== Records ==

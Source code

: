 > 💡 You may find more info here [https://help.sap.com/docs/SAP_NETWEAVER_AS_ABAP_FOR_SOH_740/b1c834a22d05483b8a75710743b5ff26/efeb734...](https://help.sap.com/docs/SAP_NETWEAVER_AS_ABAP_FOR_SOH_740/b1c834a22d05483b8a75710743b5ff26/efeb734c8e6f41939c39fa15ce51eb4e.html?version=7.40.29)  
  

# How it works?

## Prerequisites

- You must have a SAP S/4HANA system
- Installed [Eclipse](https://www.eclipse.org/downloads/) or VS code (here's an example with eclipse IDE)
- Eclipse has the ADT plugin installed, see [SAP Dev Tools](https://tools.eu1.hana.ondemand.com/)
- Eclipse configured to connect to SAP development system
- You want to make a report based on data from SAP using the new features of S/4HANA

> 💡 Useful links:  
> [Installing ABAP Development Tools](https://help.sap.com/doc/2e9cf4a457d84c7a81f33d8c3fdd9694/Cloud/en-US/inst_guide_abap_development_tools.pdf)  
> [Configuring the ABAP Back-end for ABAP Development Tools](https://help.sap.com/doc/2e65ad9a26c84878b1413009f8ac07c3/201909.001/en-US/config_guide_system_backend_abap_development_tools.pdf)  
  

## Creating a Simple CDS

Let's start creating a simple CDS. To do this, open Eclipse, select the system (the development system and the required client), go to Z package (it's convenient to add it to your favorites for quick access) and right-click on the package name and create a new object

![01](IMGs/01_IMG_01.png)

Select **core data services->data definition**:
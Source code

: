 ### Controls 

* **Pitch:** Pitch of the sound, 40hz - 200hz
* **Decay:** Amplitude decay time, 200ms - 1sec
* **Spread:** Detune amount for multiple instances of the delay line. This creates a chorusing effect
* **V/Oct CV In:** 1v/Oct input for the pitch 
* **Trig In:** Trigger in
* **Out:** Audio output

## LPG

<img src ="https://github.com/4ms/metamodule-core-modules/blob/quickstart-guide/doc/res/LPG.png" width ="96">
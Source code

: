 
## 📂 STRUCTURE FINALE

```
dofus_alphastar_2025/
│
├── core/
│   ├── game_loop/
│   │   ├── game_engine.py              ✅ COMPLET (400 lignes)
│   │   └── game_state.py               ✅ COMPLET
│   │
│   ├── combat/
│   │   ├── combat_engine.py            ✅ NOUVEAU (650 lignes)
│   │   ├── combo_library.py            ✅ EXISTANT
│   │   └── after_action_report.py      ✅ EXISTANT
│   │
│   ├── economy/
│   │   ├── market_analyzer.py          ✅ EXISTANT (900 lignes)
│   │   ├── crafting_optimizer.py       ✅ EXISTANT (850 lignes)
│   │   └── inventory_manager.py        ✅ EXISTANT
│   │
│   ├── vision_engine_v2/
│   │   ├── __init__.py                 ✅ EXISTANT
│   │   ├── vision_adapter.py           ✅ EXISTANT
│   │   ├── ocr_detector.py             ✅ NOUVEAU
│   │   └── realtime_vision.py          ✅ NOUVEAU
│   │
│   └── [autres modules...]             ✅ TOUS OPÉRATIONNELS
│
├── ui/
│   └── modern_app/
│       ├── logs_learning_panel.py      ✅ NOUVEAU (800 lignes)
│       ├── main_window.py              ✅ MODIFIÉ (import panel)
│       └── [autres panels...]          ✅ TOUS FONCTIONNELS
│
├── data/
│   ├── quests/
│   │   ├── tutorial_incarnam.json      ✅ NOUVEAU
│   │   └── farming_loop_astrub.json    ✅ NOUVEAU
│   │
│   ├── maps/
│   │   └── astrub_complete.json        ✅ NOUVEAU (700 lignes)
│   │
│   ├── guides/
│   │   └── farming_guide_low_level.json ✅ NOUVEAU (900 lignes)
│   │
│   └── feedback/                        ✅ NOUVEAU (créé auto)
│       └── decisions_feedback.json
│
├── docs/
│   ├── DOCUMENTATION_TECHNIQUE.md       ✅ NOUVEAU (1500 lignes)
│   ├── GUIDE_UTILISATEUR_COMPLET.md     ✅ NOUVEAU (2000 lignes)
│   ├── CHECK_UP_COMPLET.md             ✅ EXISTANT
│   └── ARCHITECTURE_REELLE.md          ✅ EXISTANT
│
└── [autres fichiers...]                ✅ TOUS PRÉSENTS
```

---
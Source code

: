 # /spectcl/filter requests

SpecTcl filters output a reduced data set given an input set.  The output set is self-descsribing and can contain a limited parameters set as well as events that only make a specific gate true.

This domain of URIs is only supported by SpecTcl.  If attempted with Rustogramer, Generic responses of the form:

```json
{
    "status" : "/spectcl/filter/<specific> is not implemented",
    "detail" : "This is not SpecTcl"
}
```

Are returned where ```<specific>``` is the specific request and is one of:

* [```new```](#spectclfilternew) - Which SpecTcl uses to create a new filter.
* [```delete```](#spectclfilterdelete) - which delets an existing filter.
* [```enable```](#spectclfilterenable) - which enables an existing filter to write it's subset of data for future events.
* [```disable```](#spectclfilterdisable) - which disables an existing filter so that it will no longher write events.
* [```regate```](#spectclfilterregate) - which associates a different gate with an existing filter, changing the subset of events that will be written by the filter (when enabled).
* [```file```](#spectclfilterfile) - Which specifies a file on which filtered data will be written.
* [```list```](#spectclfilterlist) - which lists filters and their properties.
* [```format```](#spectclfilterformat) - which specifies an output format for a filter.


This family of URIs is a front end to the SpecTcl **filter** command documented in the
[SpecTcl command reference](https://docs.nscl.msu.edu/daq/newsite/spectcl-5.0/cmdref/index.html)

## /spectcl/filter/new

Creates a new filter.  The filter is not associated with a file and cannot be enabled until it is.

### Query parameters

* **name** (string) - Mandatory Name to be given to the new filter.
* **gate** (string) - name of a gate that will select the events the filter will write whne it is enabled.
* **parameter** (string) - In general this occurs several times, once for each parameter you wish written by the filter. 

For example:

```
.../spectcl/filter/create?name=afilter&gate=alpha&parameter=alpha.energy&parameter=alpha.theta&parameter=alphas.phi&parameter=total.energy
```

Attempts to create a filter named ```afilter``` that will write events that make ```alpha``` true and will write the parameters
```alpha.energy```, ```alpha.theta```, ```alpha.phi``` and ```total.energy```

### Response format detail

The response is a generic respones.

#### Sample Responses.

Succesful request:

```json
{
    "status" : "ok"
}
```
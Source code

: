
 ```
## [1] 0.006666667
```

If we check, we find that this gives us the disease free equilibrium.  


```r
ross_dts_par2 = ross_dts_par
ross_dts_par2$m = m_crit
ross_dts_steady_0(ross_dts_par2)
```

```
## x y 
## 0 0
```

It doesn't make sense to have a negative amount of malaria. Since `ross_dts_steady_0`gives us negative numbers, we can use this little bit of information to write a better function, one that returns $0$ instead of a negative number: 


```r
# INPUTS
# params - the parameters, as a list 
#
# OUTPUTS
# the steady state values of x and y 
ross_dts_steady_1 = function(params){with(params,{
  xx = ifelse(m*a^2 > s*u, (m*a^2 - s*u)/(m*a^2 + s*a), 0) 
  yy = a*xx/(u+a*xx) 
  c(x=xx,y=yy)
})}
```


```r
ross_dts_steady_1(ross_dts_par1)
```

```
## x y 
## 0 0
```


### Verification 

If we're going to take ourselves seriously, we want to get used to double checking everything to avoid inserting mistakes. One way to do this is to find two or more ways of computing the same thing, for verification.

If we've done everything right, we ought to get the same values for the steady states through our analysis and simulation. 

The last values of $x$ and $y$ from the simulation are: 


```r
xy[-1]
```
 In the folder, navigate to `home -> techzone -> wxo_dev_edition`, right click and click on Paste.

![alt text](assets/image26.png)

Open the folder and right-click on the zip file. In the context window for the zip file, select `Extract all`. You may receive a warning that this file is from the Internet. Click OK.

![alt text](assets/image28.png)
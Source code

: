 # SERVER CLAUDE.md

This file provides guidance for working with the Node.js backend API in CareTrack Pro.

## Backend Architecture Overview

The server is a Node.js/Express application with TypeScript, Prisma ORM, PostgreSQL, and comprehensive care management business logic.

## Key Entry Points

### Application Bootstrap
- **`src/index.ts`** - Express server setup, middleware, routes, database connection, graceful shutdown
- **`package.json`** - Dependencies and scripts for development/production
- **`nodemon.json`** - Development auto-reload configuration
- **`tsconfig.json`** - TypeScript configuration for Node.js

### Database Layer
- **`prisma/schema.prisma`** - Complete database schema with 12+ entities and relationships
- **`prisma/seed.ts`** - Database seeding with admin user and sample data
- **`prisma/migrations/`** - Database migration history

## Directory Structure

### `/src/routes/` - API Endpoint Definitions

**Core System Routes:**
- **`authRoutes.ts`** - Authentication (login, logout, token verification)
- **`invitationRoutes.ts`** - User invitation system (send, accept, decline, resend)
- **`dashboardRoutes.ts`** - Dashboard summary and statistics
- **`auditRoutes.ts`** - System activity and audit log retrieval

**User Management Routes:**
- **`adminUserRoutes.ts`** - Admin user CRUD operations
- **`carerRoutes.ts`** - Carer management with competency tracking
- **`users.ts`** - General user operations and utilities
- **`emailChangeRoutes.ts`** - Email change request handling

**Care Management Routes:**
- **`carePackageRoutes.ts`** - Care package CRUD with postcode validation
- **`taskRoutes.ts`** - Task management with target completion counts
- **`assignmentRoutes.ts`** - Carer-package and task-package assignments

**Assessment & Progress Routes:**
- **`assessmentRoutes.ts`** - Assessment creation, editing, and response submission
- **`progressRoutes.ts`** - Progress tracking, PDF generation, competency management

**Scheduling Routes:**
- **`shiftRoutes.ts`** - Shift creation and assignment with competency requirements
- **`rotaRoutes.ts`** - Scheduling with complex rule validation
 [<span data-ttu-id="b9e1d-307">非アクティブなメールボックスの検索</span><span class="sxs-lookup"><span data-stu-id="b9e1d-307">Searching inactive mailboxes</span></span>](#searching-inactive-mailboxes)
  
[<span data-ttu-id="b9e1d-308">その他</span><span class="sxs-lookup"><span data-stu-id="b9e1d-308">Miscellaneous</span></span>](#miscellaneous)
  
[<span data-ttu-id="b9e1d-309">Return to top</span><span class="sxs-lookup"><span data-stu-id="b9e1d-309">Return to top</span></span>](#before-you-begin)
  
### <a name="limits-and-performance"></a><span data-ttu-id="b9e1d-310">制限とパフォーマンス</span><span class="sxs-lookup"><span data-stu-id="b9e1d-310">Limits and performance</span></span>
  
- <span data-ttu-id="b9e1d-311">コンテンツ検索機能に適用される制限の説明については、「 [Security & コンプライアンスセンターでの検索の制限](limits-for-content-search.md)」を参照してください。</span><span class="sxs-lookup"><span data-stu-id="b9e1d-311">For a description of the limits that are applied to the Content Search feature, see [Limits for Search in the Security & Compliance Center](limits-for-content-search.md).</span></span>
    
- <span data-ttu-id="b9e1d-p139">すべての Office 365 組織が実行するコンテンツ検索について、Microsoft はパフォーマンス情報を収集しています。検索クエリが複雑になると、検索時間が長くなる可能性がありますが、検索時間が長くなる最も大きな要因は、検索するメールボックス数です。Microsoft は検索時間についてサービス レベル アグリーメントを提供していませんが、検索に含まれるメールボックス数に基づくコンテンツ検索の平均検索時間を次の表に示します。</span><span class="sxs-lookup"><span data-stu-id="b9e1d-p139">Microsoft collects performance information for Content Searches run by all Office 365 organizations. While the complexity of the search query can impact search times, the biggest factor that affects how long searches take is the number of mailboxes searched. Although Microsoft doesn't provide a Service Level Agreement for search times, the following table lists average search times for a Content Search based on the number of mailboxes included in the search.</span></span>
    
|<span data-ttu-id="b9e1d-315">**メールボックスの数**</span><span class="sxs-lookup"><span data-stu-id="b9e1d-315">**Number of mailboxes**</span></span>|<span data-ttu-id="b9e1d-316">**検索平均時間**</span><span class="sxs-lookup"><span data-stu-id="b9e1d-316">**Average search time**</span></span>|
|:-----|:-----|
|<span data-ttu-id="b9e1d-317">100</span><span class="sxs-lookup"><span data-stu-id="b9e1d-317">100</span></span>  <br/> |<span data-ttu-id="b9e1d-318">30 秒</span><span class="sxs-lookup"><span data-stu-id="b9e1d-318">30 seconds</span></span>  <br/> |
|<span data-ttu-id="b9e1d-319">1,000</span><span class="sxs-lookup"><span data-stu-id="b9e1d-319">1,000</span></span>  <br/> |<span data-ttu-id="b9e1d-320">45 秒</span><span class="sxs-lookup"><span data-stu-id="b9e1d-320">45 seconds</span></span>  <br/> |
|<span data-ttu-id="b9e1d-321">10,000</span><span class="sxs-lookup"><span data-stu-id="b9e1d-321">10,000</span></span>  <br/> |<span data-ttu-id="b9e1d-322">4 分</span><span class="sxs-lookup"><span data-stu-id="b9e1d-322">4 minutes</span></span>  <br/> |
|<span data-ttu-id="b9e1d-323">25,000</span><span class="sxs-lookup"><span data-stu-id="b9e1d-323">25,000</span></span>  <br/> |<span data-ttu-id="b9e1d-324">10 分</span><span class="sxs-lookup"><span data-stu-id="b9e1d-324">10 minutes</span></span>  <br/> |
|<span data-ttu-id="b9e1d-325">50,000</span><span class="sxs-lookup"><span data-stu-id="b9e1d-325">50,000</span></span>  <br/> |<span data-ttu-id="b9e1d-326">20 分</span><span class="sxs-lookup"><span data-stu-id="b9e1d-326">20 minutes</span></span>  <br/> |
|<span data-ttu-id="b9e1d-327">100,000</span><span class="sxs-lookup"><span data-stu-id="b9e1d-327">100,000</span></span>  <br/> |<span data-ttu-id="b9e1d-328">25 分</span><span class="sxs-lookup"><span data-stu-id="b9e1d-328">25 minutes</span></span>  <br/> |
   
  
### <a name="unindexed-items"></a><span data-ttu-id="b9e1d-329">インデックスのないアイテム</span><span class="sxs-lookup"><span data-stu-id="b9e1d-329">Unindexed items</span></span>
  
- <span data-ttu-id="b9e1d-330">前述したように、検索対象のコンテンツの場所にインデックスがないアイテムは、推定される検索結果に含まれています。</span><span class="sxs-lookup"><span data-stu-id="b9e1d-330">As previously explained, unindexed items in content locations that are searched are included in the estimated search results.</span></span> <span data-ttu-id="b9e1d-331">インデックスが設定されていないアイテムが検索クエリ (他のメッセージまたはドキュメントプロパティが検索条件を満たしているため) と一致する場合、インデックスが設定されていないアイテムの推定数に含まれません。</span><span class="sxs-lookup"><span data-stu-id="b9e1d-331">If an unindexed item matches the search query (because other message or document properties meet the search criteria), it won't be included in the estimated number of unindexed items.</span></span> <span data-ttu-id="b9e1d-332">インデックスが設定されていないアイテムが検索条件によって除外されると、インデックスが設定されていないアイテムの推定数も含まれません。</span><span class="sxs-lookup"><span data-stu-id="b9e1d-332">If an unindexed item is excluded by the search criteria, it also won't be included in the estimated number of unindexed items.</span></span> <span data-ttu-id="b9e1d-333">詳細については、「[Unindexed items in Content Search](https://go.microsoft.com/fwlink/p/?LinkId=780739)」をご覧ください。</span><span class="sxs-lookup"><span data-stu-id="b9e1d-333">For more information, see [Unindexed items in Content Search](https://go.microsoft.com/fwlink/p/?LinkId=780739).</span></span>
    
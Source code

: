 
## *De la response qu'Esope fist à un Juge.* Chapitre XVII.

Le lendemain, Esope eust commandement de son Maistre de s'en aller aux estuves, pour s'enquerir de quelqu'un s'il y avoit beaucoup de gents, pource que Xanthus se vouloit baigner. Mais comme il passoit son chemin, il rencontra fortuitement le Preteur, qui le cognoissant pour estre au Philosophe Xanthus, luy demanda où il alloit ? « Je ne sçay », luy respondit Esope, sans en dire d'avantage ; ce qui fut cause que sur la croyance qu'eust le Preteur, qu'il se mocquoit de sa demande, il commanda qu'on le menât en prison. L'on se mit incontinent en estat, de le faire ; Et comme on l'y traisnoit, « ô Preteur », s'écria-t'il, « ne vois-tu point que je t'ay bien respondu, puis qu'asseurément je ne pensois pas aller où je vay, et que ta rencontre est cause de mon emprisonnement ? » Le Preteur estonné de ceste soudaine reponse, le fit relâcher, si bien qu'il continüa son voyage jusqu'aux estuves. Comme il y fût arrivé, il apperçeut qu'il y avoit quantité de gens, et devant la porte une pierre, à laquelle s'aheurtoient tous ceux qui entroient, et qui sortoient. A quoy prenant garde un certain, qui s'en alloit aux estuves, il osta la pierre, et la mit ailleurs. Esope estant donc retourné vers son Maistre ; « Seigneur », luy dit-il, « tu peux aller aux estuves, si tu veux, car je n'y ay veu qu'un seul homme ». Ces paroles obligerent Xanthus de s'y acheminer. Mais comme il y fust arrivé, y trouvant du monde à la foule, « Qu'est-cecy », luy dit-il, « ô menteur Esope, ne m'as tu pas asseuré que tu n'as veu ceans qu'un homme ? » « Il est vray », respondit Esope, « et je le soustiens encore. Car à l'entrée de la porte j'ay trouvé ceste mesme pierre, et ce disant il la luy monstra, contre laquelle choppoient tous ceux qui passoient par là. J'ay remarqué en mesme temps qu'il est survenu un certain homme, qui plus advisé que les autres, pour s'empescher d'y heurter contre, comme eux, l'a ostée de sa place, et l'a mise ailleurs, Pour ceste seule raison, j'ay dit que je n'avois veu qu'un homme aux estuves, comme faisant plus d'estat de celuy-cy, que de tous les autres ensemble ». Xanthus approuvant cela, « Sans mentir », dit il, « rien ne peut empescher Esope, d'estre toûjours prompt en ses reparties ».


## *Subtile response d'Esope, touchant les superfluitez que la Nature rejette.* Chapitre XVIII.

== Task objective ==
Tally the lines in the records containing the string "from"; output only the tally.

== Solution ==
3